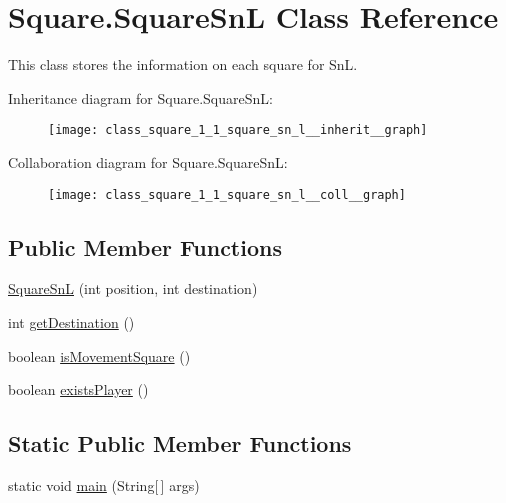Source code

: \hypertarget{class_square_1_1_square_sn_l}{}\section{Square.\+Square\+Sn\+L Class Reference}
\label{class_square_1_1_square_sn_l}


This class stores the information on each square for Sn\+L.  




Inheritance diagram for Square.\+Square\+Sn\+L\+:
\nopagebreak
\begin{figure}[H]
\begin{center}
\leavevmode
\texttt{[image: class\_square\_1\_1\_square\_sn\_l\_\_inherit\_\_graph]}
\end{center}
\end{figure}


Collaboration diagram for Square.\+Square\+Sn\+L\+:
\nopagebreak
\begin{figure}[H]
\begin{center}
\leavevmode
\texttt{[image: class\_square\_1\_1\_square\_sn\_l\_\_coll\_\_graph]}
\end{center}
\end{figure}
\subsection*{Public Member Functions}
\begin{DoxyCompactItemize}
\item 
\hyperlink{class_square_1_1_square_sn_l_ac89482de8a579e2b2249f9d8bf652351}{Square\+Sn\+L} (int position, int destination)
\item 
int \hyperlink{class_square_1_1_square_sn_l_acb377b2ceb8dd5b8d65bba391f4c256d}{get\+Destination} ()
\item 
boolean \hyperlink{class_square_1_1_square_sn_l_ad948a877cff45a872082f23d72924770}{is\+Movement\+Square} ()
\item 
boolean \hyperlink{class_square_1_1_square_sn_l_a7f23505690a2a6ccfe9126448f66ddeb}{exists\+Player} ()
\end{DoxyCompactItemize}
\subsection*{Static Public Member Functions}
\begin{DoxyCompactItemize}
\item 
static void \hyperlink{class_square_1_1_square_sn_l_ac30c492a8a5c6f0f9bf43faa069dfa5c}{main} (String\mbox{[}$\,$\mbox{]} args)
\end{DoxyCompactItemize}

****************************************

Task: Only the lines from the one holding "Inheritance diagram for" through the end of the listing should be given again, exactly and with both ends included.

Exercise answer:
Inheritance diagram for Square.\+Square\+Sn\+L\+:
\nopagebreak
\begin{figure}[H]
\begin{center}
\leavevmode
\texttt{[image: class\_square\_1\_1\_square\_sn\_l\_\_inherit\_\_graph]}
\end{center}
\end{figure}


Collaboration diagram for Square.\+Square\+Sn\+L\+:
\nopagebreak
\begin{figure}[H]
\begin{center}
\leavevmode
\texttt{[image: class\_square\_1\_1\_square\_sn\_l\_\_coll\_\_graph]}
\end{center}
\end{figure}
\subsection*{Public Member Functions}
\begin{DoxyCompactItemize}
\item 
\hyperlink{class_square_1_1_square_sn_l_ac89482de8a579e2b2249f9d8bf652351}{Square\+Sn\+L} (int position, int destination)
\item 
int \hyperlink{class_square_1_1_square_sn_l_acb377b2ceb8dd5b8d65bba391f4c256d}{get\+Destination} ()
\item 
boolean \hyperlink{class_square_1_1_square_sn_l_ad948a877cff45a872082f23d72924770}{is\+Movement\+Square} ()
\item 
boolean \hyperlink{class_square_1_1_square_sn_l_a7f23505690a2a6ccfe9126448f66ddeb}{exists\+Player} ()
\end{DoxyCompactItemize}
\subsection*{Static Public Member Functions}
\begin{DoxyCompactItemize}
\item 
static void \hyperlink{class_square_1_1_square_sn_l_ac30c492a8a5c6f0f9bf43faa069dfa5c}{main} (String\mbox{[}$\,$\mbox{]} args)
\end{DoxyCompactItemize}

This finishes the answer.